PEG-MGF: Evidence, Mechanism, Dosing & Legal Status
A clinical monograph on PEG-MGF — the pegylated Mechano Growth Factor E-peptide marketed for muscle repair and recovery. Preclinical-only evidence, no human trials, and a restricted 2026 legal status.
PEG-MGF is a clever pharmacokinetic fix — pegylation rescues the otherwise unusable minutes-long half-life of the Mechano Growth Factor E-peptide so it can in principle be given systemically — wrapped around a biology that is still unproven in humans and partly contradicted in the primary literature. Its highest evidence grade is C (preclinical only), with marketed physique claims at Grade D. It is not FDA-approved, not authorized for compounding in 2026, and prohibited in sport at all times under WADA.413
PEG-MGF ("Mechano Growth Factor, Pegylated") is a synthetic, polyethylene-glycol-conjugated version of the unique 24-amino-acid C-terminal E-peptide of Mechano Growth Factor, the IGF-1Ec splice variant of insulin-like growth factor-1.1 It is marketed in fitness circles as a systemic muscle-repair and recovery agent. Its popularity rests almost entirely on a satellite-cell story drawn from cell-culture and rodent work; its proof in humans does not exist. This monograph separates the two.
This article is informational and editorial content for research and educational purposes only. It is not medical advice, not a protocol to follow, and not a sourcing guide. PEG-MGF is not an FDA-approved drug; it is sold as a "research chemical not for human use" and is prohibited in sport. Dosing figures are reported strictly as seen in the unregulated literature for completeness — not as recommendations. Growth factors carry a real theoretical oncologic risk. Consult a licensed clinician before any health decision.
What is PEG-MGF and how does it work?
The IGF-1 gene generates several mRNA isoforms by alternative splicing; their mature IGF-1 domain is identical but their C-terminal "E-peptide" extensions differ.1 MGF is the IGF-1Ec isoform in humans (IGF-1Eb in rodents), discovered in Geoffrey Goldspink's laboratory at University College London as a mechanically and injury-induced, locally expressed muscle isoform distinct from liver-derived systemic IGF-1Ea.4 The pharmacologically interesting fragment is the unique 24-amino-acid C-terminal E-domain peptide, reported as the sequence YQPPSTNKNTKSQRRKGSTFEEHK, cleaved from the mature IGF-1 protein.2 "MGF" as a therapeutic peptide refers to this synthetic E-domain fragment, not the full IGF-1 protein; PEG-MGF is that fragment with PEG chains covalently attached.

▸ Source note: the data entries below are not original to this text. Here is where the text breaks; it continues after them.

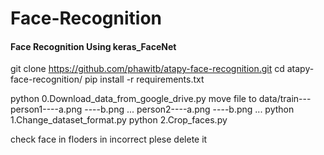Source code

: # Face-Recognition
#### Face Recognition Using keras_FaceNet

git clone https://github.com/phawitb/atapy-face-recognition.git
cd atapy-face-recognition/
pip install -r requirements.txt

python 0.Download_data_from_google_drive.py
move file to data/train---person1----a.png
															     ----b.png
																				...
														person2----a.png
															     ----b.png
																				...
python 1.Change_dataset_format.py
python 2.Crop_faces.py

check face in floders in incorrect plese delete it

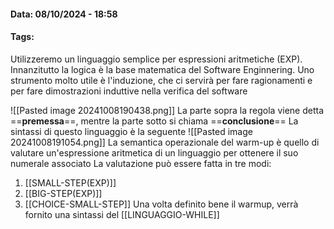 #### Data: 08/10/2024 - 18:58
#### Tags:

Utilizzeremo un linguaggio semplice per espressioni aritmetiche (EXP).
Innanzitutto la logica è la base matematica del Software Enginnering. Uno strumento molto utile è l'induzione, che ci servirà per fare ragionamenti e per fare dimostrazioni induttive nella verifica del software 

![[Pasted image 20241008190438.png]]
La parte sopra la regola viene detta ==**premessa**==, mentre la parte sotto si chiama ==**conclusione**==
La sintassi di questo linguaggio è la seguente
![[Pasted image 20241008191054.png]]
La semantica operazionale del warm-up è quello di valutare un'espressione aritmetica di un linguaggio per ottenere il suo numerale associato
La valutazione può essere fatta in tre modi:
1. [[SMALL-STEP(EXP)]]
2. [[BIG-STEP(EXP)]]
3. [[CHOICE-SMALL-STEP]]
Una volta definito bene il warmup, verrà fornito una sintassi del [[LINGUAGGIO-WHILE]]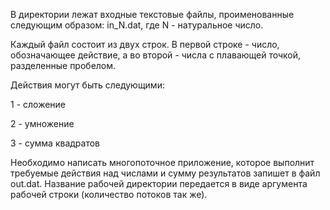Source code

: В директории лежат входные текстовые файлы, проименованные следующим образом: in_N.dat, где N - натуральное число.

Каждый файл состоит из двух строк. В первой строке - число, обозначающее действие, а во второй - числа с плавающей точкой, разделенные пробелом.

Действия могут быть следующими:

1 - сложение

2 - умножение

3 - сумма квадратов

Необходимо написать многопоточное приложение, которое выполнит требуемые действия над числами и сумму результатов запишет в файл out.dat. Название рабочей директории передается в виде аргумента рабочей строки (количество потоков так же). 

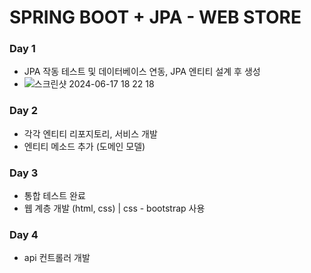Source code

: # SPRING BOOT + JPA - WEB STORE 

### Day 1
- JPA 작동 테스트 및 데이터베이스 연동, JPA 엔티티 설계 후 생성
- ![스크린샷 2024-06-17 18 22 18](https://github.com/esparant/store/assets/116939068/73b66639-354a-4a32-b400-1a39b22a90da)
### Day 2
- 각각 엔티티 리포지토리, 서비스 개발
- 엔티티 메소드 추가 (도메인 모델)
### Day 3
- 통합 테스트 완료
- 웹 계층 개발 (html, css) | css - bootstrap 사용
### Day 4
- api 컨트롤러 개발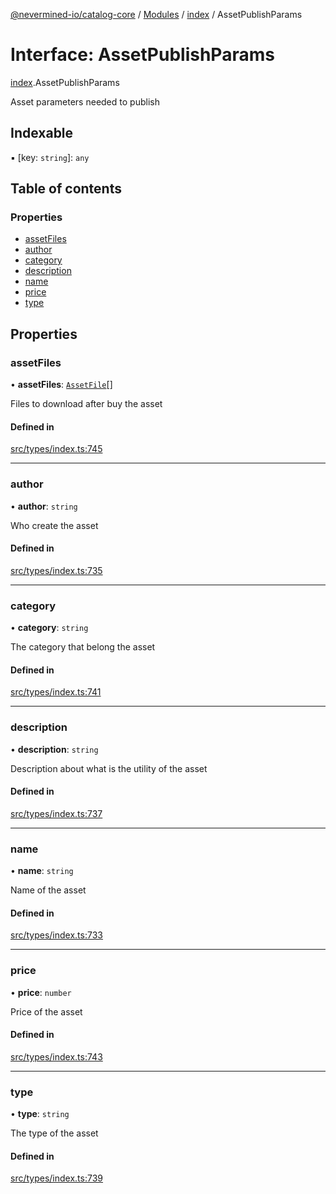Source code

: [@nevermined-io/catalog-core](../README.md) / [Modules](../modules.md) / [index](../modules/index.md) / AssetPublishParams

# Interface: AssetPublishParams

[index](../modules/index.md).AssetPublishParams

Asset parameters needed to publish

## Indexable

▪ [key: `string`]: `any`

## Table of contents

### Properties

- [assetFiles](index.AssetPublishParams.md#assetfiles)
- [author](index.AssetPublishParams.md#author)
- [category](index.AssetPublishParams.md#category)
- [description](index.AssetPublishParams.md#description)
- [name](index.AssetPublishParams.md#name)
- [price](index.AssetPublishParams.md#price)
- [type](index.AssetPublishParams.md#type)

## Properties

### assetFiles

• **assetFiles**: [`AssetFile`](index.AssetFile.md)[]

Files to download after buy the asset

#### Defined in

[src/types/index.ts:745](https://github.com/nevermined-io/components-catalog/blob/5f3fec0/lib/src/types/index.ts#L745)

___

### author

• **author**: `string`

Who create the asset

#### Defined in

[src/types/index.ts:735](https://github.com/nevermined-io/components-catalog/blob/5f3fec0/lib/src/types/index.ts#L735)

___

### category

• **category**: `string`

The category that belong the asset

#### Defined in

[src/types/index.ts:741](https://github.com/nevermined-io/components-catalog/blob/5f3fec0/lib/src/types/index.ts#L741)

___

### description

• **description**: `string`

Description about what is the utility of the asset

#### Defined in

[src/types/index.ts:737](https://github.com/nevermined-io/components-catalog/blob/5f3fec0/lib/src/types/index.ts#L737)

___

### name

• **name**: `string`

Name of the asset

#### Defined in

[src/types/index.ts:733](https://github.com/nevermined-io/components-catalog/blob/5f3fec0/lib/src/types/index.ts#L733)

___

### price

• **price**: `number`

Price of the asset

#### Defined in

[src/types/index.ts:743](https://github.com/nevermined-io/components-catalog/blob/5f3fec0/lib/src/types/index.ts#L743)

___

### type

• **type**: `string`

The type of the asset

#### Defined in

[src/types/index.ts:739](https://github.com/nevermined-io/components-catalog/blob/5f3fec0/lib/src/types/index.ts#L739)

The proposed mechanism — all of it preclinical — is a "two-signal" model from the Goldspink group: after mechanical load or injury, the IGF-1 gene first splices toward MGF for an early proliferative/repair phase (roughly the first 24 hours), then shifts to IGF-1Ea for a differentiation/hypertrophy phase.4 In cell culture the synthetic E-peptide increased myoblast proliferation while inhibiting terminal differentiation and myotube fusion, and the effect was not blocked by an antibody to the IGF-1 receptor — suggesting an IGF-1R-independent, still-unidentified receptor mechanism.2 The functional claim is therefore satellite-cell activation: recruiting quiescent muscle stem cells into the cell cycle to expand the regenerative pool. Importantly, this mechanism is contested, not settled — see the evidence section.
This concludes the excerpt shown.